What this task involves
Write out the entries below exactly, from the first line to the one with "When a game", both ends included.

══ Records for this task ══

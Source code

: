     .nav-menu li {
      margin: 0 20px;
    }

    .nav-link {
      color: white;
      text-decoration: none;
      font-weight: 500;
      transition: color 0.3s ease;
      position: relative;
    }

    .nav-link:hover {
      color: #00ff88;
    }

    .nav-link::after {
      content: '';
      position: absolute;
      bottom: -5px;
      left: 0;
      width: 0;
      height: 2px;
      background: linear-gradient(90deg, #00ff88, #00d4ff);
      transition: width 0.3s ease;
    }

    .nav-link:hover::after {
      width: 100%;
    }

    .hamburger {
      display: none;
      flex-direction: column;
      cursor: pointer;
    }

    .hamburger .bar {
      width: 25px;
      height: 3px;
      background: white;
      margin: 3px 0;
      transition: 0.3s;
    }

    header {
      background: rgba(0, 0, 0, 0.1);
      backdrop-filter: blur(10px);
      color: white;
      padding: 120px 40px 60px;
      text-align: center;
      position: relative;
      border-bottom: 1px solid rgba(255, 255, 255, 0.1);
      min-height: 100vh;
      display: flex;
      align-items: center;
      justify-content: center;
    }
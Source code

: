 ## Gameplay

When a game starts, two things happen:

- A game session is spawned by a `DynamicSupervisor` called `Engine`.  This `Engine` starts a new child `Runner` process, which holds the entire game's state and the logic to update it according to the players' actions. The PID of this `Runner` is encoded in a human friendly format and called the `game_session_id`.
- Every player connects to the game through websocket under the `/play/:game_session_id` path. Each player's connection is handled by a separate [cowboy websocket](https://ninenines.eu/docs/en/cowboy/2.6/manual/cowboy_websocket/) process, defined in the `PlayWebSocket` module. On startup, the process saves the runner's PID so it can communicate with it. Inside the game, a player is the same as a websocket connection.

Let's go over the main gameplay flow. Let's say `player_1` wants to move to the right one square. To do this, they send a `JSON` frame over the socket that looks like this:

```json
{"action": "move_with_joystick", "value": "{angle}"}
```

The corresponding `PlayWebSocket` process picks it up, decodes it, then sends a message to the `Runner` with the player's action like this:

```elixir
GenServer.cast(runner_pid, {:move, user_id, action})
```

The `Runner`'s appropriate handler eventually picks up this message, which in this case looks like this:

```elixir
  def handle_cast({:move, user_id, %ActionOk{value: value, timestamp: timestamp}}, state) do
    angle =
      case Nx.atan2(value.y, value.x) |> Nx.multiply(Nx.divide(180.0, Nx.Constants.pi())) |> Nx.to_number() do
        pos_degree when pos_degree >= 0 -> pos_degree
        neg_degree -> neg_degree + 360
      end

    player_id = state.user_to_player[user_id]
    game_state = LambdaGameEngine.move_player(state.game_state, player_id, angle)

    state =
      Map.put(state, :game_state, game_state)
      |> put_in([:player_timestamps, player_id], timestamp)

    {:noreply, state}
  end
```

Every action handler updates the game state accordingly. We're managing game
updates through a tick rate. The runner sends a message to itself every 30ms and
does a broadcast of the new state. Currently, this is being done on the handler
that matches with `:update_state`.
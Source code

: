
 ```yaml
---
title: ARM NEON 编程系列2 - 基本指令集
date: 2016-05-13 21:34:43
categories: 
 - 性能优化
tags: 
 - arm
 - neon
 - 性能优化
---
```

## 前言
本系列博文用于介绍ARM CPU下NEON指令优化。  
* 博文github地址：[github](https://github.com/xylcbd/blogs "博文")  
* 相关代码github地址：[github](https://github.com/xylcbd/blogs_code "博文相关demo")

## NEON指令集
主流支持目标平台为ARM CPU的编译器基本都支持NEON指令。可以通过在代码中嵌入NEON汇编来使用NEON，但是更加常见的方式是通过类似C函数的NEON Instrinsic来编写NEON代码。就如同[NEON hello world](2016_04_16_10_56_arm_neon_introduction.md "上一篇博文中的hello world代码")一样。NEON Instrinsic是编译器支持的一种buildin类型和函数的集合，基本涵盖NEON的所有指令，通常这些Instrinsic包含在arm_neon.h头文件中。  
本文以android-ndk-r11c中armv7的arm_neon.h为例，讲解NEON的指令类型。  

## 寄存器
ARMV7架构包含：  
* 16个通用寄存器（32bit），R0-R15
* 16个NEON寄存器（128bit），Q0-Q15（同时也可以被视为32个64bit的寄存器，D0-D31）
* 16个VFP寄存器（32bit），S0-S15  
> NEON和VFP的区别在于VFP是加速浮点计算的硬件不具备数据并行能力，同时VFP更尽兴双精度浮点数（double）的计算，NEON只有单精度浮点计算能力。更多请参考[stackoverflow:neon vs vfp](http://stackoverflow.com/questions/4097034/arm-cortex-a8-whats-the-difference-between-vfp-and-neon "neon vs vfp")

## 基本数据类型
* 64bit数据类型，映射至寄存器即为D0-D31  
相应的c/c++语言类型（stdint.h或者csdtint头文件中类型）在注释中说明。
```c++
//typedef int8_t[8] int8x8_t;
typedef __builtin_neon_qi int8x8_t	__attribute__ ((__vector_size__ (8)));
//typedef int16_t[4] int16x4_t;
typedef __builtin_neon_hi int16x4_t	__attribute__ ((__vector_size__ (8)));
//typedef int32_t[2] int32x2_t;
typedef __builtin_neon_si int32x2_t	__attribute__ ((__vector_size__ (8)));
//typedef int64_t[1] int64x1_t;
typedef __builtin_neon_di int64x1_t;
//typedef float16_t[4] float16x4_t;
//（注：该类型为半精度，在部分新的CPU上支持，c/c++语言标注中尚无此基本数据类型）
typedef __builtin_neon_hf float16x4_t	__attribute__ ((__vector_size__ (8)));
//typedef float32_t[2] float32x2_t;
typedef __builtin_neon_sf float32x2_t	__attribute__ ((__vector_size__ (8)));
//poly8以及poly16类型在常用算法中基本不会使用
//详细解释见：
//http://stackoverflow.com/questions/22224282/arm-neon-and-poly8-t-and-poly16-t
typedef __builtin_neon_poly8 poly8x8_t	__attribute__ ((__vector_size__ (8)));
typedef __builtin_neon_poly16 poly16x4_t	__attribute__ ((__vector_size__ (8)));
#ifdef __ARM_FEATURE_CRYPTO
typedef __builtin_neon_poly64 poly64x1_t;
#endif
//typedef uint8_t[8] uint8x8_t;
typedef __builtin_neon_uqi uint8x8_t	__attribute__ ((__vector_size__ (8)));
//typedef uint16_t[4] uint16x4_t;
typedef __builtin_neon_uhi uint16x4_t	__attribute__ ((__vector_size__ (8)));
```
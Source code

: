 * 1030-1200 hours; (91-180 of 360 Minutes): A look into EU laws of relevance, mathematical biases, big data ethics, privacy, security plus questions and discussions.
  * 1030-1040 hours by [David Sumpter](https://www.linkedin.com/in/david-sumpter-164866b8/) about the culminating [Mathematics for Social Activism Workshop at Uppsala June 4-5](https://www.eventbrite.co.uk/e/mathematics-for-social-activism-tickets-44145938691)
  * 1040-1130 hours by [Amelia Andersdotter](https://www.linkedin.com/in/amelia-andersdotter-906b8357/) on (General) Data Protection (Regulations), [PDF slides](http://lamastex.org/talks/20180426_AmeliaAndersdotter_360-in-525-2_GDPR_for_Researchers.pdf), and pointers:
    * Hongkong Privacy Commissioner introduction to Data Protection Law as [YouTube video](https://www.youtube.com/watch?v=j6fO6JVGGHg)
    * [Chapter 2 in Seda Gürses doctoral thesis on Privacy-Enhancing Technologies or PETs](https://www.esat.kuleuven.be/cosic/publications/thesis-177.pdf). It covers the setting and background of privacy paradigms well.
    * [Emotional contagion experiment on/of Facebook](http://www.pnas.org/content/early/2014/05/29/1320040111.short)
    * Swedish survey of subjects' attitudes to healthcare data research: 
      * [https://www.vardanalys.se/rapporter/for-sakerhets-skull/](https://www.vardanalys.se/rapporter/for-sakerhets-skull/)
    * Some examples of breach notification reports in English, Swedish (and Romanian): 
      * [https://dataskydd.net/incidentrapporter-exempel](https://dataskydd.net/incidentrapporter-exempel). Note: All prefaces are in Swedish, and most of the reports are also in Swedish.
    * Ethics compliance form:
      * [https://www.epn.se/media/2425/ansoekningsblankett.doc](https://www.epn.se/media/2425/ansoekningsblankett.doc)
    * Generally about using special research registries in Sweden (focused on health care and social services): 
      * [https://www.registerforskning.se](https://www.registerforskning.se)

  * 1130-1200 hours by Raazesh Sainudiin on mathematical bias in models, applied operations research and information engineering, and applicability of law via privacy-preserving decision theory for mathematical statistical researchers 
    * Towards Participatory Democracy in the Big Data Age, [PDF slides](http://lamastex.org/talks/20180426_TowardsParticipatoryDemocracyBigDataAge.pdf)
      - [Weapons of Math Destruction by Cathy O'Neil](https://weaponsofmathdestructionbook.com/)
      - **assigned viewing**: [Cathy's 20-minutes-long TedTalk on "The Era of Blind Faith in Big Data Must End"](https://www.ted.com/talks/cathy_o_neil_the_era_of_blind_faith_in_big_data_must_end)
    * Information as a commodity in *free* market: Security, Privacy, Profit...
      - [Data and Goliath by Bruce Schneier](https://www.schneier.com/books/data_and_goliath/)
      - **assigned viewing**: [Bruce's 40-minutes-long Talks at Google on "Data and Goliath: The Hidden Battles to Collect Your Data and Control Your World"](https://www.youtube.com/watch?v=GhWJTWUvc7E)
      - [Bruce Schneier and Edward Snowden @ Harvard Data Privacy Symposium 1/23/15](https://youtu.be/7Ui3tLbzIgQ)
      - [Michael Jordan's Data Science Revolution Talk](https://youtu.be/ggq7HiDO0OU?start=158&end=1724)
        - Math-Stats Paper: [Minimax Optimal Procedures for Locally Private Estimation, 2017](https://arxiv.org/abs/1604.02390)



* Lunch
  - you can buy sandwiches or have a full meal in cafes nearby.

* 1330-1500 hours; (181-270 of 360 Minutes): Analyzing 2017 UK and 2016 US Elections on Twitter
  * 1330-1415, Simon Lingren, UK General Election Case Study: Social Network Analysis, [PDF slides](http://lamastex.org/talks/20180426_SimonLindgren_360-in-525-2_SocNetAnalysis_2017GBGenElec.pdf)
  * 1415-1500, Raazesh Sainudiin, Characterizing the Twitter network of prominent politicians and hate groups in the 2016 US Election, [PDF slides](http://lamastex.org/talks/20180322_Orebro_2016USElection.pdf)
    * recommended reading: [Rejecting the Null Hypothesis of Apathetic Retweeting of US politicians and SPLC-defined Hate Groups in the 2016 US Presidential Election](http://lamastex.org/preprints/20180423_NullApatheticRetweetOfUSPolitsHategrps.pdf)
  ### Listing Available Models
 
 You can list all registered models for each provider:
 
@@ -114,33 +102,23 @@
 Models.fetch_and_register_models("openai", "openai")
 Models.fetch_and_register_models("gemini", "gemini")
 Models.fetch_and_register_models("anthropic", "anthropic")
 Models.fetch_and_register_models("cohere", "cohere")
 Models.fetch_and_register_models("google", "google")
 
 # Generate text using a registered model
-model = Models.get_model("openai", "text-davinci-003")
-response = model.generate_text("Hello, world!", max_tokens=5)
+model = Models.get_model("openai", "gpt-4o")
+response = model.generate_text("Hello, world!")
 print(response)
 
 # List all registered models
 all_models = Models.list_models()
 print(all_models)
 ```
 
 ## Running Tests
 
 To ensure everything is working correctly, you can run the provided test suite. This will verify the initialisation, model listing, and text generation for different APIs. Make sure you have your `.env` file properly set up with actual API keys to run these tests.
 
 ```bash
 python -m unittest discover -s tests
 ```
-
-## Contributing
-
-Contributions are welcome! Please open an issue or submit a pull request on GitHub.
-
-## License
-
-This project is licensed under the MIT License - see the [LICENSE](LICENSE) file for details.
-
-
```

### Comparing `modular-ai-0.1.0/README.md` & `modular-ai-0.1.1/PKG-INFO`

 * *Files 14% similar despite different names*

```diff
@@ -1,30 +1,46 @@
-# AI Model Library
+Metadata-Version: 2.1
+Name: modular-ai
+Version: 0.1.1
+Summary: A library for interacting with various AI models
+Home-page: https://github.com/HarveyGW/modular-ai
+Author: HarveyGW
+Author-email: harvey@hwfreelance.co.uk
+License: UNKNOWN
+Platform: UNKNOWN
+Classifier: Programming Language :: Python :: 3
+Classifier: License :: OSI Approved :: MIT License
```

═══

Problem solution
Source code

:     .nav-menu li {
      margin: 0 20px;
    }

    .nav-link {
      color: white;
      text-decoration: none;
      font-weight: 500;
      transition: color 0.3s ease;
      position: relative;
    }

    .nav-link:hover {
      color: #00ff88;
    }

    .nav-link::after {
      content: '';
      position: absolute;
      bottom: -5px;
      left: 0;
      width: 0;
      height: 2px;
      background: linear-gradient(90deg, #00ff88, #00d4ff);
      transition: width 0.3s ease;
    }

    .nav-link:hover::after {
      width: 100%;
    }

    .hamburger {
      display: none;
      flex-direction: column;
      cursor: pointer;
    }

    .hamburger .bar {
      width: 25px;
      height: 3px;
      background: white;
      margin: 3px 0;
      transition: 0.3s;
    }

    header {
      background: rgba(0, 0, 0, 0.1);
      backdrop-filter: blur(10px);
      color: white;
      padding: 120px 40px 60px;
      text-align: center;
      position: relative;
      border-bottom: 1px solid rgba(255, 255, 255, 0.1);
      min-height: 100vh;
      display: flex;
      align-items: center;
      justify-content: center;
    }
Source code

: ## Gameplay

When a game starts, two things happen:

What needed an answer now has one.